*What the exercise asks*
Search the records below for "unnecessary" and copy every line it turns up in.

*Materials provided*
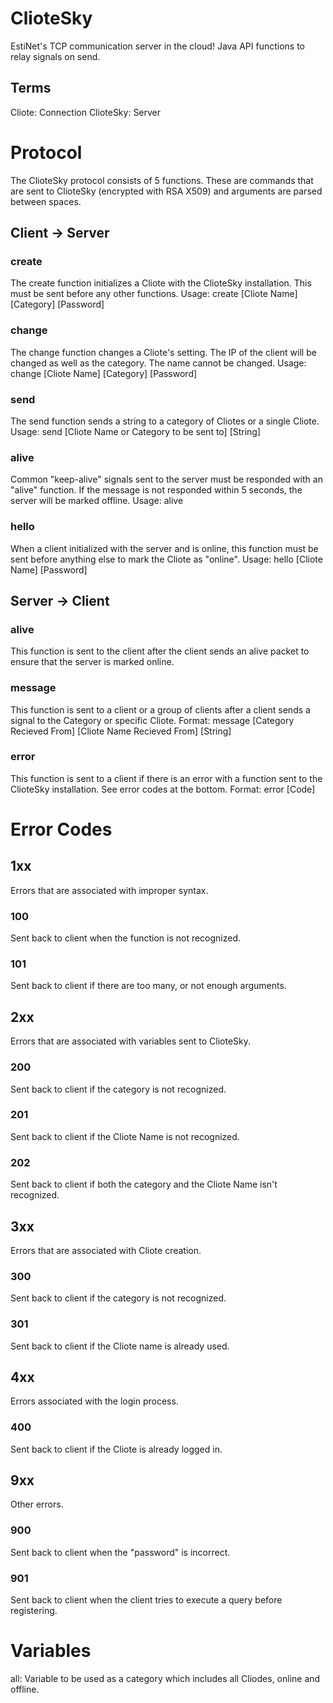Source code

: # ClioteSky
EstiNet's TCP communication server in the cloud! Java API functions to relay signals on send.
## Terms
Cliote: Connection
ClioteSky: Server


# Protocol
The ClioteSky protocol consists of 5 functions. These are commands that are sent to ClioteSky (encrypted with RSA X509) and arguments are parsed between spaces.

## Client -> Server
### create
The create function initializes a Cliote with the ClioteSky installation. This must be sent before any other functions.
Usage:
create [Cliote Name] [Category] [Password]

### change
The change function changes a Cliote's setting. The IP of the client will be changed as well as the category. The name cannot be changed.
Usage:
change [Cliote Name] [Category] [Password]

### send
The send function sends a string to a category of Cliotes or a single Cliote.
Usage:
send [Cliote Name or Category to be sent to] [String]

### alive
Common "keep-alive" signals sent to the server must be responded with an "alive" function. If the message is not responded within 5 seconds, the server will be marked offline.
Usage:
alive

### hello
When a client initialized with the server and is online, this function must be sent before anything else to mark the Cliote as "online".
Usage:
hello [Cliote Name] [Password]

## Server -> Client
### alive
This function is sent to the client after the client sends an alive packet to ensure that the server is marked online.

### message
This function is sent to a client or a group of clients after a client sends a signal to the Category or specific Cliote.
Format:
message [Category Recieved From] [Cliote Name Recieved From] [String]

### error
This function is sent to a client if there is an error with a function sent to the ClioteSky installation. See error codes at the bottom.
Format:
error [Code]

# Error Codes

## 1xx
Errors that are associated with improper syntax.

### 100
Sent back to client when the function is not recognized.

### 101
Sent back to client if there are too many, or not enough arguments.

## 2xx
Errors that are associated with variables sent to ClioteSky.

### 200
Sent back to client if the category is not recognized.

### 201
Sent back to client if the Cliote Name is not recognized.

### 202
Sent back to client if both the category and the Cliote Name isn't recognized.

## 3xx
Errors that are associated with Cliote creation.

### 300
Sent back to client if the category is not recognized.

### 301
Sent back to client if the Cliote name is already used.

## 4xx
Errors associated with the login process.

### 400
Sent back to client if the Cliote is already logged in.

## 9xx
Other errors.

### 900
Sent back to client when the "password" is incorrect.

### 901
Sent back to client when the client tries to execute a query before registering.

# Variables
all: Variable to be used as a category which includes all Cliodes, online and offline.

--

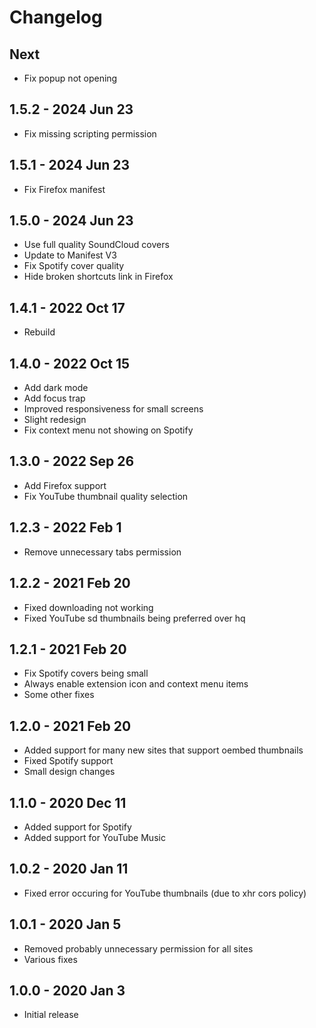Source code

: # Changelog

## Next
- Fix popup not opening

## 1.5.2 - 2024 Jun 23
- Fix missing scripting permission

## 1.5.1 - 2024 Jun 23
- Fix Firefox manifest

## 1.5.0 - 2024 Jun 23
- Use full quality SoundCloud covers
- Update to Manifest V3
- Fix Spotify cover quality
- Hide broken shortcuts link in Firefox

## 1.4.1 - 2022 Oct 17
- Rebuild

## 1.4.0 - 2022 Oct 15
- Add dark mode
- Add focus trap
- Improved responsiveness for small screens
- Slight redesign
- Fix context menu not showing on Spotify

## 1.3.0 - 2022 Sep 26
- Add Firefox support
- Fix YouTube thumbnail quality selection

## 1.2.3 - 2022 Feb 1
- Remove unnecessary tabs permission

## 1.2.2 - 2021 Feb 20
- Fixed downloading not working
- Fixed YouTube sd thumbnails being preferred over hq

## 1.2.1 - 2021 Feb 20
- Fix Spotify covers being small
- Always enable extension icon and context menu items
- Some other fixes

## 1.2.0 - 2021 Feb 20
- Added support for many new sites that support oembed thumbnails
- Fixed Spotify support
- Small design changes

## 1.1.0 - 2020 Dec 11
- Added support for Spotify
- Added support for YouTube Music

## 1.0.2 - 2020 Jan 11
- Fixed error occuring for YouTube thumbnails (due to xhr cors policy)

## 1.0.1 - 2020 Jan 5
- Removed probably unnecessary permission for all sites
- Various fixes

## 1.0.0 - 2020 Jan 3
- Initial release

---

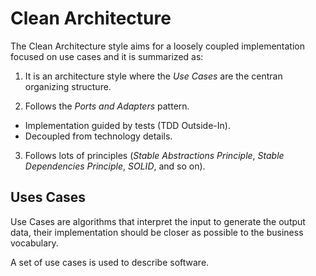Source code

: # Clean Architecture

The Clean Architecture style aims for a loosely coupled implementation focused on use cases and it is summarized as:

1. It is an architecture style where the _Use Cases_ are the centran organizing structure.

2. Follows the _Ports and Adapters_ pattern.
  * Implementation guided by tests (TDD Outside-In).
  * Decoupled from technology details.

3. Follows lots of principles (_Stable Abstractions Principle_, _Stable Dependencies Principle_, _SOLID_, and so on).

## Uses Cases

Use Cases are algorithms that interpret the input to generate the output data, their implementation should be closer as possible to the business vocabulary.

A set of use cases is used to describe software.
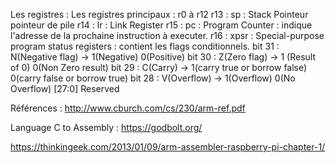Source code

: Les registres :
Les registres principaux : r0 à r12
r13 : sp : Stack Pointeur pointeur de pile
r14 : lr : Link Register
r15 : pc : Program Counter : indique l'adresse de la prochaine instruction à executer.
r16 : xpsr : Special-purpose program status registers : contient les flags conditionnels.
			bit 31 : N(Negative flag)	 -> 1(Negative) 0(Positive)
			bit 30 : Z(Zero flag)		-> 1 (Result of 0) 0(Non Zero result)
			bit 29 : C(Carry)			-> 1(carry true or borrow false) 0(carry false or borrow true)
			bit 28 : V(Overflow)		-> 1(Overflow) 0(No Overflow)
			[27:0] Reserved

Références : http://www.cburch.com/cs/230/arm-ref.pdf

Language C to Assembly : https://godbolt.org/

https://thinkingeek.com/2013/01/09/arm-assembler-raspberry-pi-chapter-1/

*Response to this task*
- Remove unnecessary tabs permission
- Removed probably unnecessary permission for all sites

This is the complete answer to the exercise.